Remote scripts require explicit connection details; there are no public default hosts or ports.
SSH_HOST=root@<gpu-host> SSH_PORT=<port> \
bash longevity_gpu/scripts/build_remote.sh
SSH_HOST=root@<gpu-host> SSH_PORT=<port> \
bash tests/test_e2e_runner_soak.sh
Runtime output belongs in ignored paths:
tests/soak_artifacts/
scripts/longevity_gpu/runs/
bench/
tmp/
Do not commit soak logs, copied remote journals, benchmark histories, or local engine binaries.
Use benchmarks as local regression signals, not portable performance claims. Throughput depends on pattern, wheel, bit range, GPU model, clocks, batch size, stream count, and host load.
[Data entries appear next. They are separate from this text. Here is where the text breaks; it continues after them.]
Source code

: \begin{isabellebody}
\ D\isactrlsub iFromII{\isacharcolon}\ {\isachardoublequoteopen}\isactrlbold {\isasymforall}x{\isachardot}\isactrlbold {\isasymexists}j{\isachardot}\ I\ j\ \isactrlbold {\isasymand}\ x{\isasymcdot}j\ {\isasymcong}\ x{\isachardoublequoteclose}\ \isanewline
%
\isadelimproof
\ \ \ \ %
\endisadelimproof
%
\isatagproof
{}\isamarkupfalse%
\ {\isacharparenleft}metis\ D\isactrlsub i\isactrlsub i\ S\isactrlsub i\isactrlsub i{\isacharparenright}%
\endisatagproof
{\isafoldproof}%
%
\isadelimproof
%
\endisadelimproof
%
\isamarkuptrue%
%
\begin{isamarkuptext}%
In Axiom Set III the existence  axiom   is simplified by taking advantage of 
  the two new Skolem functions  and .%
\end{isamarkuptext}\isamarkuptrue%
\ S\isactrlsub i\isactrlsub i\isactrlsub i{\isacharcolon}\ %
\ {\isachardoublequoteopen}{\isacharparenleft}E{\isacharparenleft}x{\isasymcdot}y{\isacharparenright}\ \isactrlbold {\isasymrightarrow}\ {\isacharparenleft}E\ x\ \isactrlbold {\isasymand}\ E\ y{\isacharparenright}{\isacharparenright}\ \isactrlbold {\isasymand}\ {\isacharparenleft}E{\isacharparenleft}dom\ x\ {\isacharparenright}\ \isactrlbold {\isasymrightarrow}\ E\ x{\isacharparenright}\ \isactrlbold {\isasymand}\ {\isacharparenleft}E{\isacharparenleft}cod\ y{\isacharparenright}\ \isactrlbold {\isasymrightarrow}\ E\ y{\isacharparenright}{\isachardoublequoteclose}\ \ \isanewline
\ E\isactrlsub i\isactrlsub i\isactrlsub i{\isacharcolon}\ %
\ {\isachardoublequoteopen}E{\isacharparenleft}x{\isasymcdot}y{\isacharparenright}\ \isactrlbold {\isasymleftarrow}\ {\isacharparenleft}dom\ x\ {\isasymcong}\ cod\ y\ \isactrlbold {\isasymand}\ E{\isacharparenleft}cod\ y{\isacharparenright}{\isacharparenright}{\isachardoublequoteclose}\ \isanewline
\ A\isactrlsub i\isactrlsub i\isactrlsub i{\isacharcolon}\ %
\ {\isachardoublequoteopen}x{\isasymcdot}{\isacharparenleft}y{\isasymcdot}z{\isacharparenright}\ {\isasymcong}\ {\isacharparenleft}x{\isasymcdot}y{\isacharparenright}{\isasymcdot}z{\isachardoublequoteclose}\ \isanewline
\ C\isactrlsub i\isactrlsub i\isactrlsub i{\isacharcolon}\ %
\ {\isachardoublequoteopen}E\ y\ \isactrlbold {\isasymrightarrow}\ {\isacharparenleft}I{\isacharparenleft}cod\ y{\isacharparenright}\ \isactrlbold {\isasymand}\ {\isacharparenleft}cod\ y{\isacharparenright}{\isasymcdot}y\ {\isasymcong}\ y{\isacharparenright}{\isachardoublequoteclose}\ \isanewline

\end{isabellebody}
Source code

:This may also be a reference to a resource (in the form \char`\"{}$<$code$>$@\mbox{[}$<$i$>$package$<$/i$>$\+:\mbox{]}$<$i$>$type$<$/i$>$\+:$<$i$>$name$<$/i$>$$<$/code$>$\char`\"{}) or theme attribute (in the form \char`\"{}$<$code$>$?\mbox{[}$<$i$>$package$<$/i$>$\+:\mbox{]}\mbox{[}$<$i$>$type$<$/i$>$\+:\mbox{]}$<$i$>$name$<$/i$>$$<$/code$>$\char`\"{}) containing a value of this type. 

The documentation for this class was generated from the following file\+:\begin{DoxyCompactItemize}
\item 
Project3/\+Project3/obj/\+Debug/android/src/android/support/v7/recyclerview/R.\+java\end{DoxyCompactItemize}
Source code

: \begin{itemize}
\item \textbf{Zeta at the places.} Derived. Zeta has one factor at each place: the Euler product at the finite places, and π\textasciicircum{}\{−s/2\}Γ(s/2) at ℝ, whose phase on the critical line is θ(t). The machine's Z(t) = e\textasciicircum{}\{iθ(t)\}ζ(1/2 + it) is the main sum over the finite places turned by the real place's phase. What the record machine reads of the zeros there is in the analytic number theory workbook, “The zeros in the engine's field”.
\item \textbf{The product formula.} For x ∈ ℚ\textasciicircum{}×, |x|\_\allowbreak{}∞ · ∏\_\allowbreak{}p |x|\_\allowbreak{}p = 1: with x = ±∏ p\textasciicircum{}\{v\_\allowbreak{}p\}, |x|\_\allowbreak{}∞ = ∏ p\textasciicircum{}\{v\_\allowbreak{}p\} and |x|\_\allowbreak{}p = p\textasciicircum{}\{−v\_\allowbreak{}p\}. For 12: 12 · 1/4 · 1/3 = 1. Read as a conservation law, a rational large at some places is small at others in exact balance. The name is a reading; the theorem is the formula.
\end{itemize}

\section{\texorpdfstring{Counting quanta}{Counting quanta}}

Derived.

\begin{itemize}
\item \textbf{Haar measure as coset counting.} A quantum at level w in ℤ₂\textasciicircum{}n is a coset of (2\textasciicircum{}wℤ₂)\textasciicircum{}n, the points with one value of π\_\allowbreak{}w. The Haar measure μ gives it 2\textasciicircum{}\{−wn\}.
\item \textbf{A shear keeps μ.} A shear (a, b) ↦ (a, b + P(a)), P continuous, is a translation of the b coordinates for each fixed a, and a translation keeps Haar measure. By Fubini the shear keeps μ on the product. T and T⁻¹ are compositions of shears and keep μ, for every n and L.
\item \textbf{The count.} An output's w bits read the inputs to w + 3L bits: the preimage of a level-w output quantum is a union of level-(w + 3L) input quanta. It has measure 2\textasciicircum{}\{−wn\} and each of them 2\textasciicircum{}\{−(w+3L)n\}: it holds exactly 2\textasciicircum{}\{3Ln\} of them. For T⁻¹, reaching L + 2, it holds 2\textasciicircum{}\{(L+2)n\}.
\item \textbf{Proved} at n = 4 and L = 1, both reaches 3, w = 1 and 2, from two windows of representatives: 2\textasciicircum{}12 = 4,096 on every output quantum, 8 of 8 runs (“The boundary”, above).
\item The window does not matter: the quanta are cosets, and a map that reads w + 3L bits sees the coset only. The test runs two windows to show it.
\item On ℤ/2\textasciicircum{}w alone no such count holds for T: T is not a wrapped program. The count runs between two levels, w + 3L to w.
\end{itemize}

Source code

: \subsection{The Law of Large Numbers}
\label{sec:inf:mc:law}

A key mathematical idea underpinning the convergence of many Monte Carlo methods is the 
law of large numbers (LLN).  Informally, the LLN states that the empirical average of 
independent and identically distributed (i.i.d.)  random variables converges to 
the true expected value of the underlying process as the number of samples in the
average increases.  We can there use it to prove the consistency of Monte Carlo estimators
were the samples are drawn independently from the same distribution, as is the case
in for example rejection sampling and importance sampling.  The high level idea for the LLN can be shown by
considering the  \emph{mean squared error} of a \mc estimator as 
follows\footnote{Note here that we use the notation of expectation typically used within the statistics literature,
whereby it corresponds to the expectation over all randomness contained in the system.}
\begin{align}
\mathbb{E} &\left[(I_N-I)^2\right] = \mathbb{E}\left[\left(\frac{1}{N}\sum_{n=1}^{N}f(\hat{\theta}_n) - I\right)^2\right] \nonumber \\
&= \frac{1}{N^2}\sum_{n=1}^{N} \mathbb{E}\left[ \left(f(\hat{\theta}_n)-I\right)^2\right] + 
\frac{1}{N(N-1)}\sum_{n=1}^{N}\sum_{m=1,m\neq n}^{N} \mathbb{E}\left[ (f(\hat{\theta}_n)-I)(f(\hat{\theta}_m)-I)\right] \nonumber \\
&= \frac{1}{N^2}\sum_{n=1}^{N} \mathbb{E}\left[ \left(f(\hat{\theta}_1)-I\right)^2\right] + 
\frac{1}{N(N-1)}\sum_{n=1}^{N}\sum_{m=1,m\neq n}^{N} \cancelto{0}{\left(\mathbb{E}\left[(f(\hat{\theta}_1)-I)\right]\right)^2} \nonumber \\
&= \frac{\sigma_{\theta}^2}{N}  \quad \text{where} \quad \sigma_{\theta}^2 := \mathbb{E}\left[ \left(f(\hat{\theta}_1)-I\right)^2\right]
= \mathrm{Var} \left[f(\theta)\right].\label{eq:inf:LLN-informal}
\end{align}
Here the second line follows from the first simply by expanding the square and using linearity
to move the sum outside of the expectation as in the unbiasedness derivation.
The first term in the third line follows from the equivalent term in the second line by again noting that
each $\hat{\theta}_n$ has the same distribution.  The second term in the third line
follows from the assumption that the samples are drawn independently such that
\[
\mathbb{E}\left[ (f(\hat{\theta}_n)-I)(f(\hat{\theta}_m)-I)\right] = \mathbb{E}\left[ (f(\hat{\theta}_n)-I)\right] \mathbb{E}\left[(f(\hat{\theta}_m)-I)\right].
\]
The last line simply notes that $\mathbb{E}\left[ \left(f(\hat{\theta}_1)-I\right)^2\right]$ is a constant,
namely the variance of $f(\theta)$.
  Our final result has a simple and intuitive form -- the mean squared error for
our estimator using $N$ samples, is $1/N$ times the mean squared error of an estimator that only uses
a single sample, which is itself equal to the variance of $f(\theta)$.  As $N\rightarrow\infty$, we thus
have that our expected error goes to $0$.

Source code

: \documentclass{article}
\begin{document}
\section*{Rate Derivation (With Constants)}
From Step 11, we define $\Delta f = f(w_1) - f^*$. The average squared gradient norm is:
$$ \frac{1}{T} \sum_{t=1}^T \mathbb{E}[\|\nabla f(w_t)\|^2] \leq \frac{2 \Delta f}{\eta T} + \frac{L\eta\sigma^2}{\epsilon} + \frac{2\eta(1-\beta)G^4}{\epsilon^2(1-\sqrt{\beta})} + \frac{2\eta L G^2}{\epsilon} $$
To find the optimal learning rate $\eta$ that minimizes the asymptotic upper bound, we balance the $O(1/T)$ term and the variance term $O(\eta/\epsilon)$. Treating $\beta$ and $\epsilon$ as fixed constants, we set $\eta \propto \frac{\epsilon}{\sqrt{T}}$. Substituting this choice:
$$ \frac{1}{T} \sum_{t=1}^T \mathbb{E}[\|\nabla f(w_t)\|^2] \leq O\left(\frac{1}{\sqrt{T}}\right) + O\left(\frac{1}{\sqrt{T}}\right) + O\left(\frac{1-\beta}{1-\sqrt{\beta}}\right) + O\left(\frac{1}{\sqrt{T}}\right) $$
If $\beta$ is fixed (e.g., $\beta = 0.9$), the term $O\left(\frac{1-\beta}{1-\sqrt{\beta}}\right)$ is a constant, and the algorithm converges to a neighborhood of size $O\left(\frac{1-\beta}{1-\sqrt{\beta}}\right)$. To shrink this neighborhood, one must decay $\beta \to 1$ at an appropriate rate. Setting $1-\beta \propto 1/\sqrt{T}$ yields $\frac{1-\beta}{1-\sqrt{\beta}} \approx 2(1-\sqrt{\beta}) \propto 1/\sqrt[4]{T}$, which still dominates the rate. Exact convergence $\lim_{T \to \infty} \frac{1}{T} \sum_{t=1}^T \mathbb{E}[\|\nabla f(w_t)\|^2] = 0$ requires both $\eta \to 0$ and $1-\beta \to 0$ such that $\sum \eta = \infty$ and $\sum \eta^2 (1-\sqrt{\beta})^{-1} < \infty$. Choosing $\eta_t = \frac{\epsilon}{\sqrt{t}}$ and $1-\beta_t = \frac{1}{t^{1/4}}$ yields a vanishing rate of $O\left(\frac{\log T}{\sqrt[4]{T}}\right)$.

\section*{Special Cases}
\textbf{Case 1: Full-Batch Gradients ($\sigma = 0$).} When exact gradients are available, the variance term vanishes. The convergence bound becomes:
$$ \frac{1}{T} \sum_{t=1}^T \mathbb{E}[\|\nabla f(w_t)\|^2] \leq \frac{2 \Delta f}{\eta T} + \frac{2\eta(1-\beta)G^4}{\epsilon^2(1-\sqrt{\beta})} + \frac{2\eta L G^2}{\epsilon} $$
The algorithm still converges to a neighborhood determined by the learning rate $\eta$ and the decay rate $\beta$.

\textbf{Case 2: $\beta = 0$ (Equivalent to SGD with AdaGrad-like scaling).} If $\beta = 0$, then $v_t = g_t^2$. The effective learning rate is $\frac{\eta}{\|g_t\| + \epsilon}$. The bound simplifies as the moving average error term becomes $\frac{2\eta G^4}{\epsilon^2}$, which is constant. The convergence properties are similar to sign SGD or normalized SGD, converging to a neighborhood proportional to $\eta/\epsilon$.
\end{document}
python3 tools/bench_record.py
python3 tools/bench_gpu_record.py --remote-host <gpu-host> --remote-port <port> \
--pattern KT19_P0 --bits 100 --max-time 30
python3 tools/bench_compare.py --leaderboard
Gate convention:
cand/s drop >= 20% REGRESSION
cand/s drop 10-20% WARN
cand/s rise >= 10% IMPROVED
otherwise OK
For GPU comparisons, only compare saturated rows (gpu_util_pct_min >= 95).
For production-style comparisons, prefer Time-To-Record via tools/kpi_run.py;
the current KPI suite is a sparse known-record replay suite, not a proof of
record-search coverage in 100-bit-plus ranges.